(Extracted information Opens)

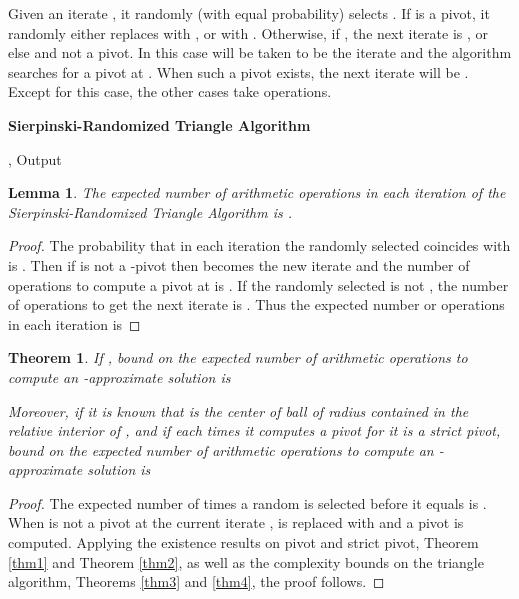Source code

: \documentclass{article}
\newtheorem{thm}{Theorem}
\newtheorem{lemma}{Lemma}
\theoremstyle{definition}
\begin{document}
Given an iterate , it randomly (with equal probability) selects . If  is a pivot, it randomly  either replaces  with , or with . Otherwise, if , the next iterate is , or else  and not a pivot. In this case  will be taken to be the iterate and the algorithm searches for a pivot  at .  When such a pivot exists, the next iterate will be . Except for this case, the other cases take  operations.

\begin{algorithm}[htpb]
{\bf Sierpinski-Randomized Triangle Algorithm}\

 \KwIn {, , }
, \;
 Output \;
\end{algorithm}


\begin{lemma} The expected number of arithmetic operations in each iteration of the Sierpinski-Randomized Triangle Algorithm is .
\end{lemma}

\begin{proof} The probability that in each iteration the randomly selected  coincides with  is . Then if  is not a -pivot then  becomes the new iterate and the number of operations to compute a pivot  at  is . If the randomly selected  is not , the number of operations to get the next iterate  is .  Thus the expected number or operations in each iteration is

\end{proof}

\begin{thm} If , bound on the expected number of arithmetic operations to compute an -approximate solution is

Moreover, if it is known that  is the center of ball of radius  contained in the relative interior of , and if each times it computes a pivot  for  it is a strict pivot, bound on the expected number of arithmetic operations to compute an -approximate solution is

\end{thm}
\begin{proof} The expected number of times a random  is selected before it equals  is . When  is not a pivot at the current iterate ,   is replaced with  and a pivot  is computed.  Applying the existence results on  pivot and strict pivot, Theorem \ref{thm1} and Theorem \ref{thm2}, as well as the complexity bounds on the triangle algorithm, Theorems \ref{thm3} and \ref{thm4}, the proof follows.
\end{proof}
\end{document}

(Extracted information Closes)
(Extracted information Opens)

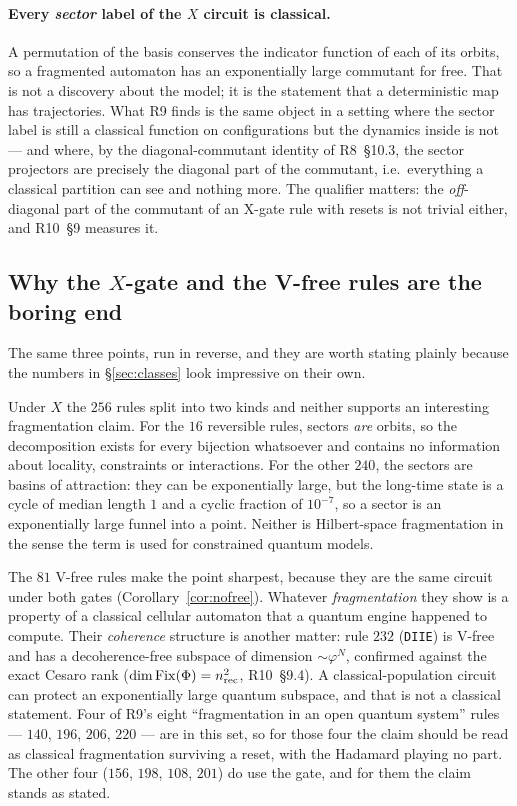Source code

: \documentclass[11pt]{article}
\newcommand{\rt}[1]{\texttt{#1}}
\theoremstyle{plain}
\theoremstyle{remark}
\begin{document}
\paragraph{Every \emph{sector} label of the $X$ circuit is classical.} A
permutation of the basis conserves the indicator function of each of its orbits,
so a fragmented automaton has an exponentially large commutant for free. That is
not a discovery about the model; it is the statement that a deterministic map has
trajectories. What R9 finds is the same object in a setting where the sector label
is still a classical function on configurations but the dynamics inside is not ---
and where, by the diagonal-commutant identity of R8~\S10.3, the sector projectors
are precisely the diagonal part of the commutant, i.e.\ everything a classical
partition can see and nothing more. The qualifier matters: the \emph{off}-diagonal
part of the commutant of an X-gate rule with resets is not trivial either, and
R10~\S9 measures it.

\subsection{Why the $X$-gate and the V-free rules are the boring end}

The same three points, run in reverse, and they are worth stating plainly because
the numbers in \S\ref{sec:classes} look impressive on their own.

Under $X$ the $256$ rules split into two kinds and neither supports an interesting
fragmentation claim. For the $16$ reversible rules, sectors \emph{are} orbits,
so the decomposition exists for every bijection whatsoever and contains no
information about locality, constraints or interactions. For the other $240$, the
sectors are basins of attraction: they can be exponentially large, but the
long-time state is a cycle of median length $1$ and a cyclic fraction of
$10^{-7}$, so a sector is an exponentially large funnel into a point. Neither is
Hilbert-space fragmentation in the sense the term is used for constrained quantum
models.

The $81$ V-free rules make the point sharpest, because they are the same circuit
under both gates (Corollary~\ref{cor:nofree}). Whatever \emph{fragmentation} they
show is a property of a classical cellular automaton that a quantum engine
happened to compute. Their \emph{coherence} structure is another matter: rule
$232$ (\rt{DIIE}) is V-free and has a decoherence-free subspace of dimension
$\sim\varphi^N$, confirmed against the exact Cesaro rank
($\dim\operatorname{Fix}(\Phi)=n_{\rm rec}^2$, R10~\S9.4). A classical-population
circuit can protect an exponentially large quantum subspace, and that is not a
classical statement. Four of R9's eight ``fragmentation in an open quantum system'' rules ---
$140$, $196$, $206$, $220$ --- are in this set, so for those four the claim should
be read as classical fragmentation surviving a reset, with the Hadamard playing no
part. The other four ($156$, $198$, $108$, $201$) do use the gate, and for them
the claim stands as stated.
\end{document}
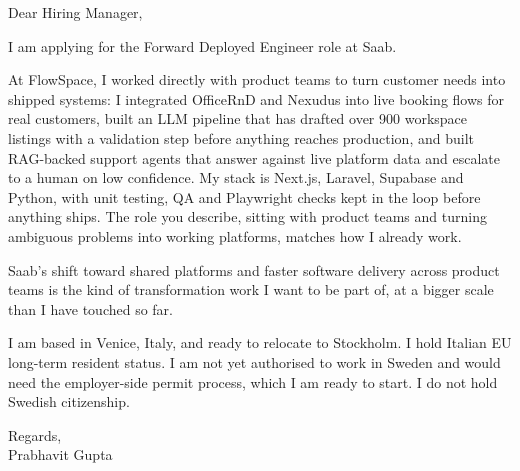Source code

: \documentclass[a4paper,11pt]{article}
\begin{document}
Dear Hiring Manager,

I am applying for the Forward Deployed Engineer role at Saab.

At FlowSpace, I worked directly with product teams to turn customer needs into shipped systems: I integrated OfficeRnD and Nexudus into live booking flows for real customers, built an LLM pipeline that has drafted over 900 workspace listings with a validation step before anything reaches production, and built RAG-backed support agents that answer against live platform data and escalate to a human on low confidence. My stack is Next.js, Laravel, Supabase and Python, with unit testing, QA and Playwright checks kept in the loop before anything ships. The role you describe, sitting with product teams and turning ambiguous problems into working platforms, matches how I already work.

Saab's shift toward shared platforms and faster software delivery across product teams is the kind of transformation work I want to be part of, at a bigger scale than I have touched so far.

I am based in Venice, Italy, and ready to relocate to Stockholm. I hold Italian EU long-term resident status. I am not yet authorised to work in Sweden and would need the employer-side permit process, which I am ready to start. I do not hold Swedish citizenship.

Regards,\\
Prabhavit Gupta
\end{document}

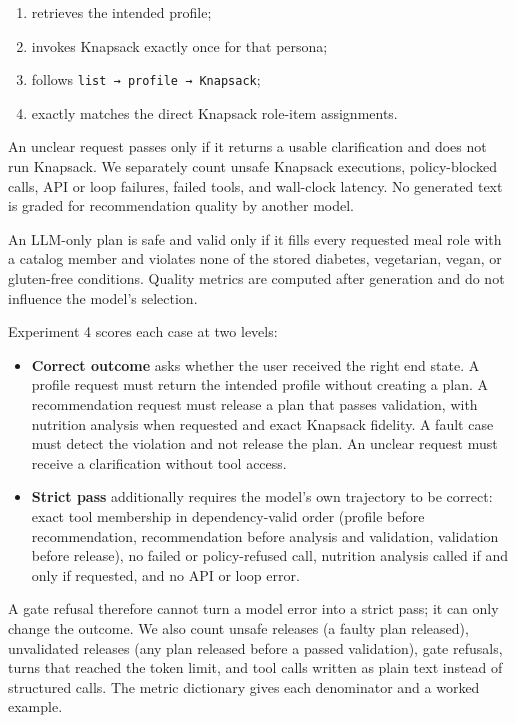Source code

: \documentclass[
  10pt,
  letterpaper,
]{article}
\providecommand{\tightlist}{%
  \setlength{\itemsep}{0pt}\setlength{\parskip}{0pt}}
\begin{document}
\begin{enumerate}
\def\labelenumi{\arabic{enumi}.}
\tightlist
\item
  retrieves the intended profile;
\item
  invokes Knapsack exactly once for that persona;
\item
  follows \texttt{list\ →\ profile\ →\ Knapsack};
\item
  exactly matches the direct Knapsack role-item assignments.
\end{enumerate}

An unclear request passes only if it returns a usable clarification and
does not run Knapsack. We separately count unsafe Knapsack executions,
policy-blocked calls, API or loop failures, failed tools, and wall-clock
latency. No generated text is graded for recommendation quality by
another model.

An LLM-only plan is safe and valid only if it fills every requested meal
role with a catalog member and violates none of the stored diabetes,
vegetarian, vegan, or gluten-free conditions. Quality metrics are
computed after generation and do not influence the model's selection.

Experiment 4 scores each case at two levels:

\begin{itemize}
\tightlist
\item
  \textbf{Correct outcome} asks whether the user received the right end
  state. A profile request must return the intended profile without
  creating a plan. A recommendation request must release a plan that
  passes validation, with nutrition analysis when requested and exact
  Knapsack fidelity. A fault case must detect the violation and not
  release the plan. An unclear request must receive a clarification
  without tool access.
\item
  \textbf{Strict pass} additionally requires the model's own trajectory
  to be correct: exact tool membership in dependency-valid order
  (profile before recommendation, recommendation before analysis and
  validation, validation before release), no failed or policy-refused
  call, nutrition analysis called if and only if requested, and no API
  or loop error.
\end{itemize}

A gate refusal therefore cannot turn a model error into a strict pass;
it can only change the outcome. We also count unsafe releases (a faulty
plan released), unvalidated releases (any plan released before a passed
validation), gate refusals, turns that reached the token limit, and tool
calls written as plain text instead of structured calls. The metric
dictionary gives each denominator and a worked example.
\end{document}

(Extracted information Closes)

Please transcribe only the lines in the records above running from the line that has "under both gates" through the line that has "R10~\S9.4). A classical-population", both included, exactly as they appear.

under both gates (Corollary~\ref{cor:nofree}). Whatever \emph{fragmentation} they
show is a property of a classical cellular automaton that a quantum engine
happened to compute. Their \emph{coherence} structure is another matter: rule
$232$ (\rt{DIIE}) is V-free and has a decoherence-free subspace of dimension
$\sim\varphi^N$, confirmed against the exact Cesaro rank
($\dim\operatorname{Fix}(\Phi)=n_{\rm rec}^2$, R10~\S9.4). A classical-population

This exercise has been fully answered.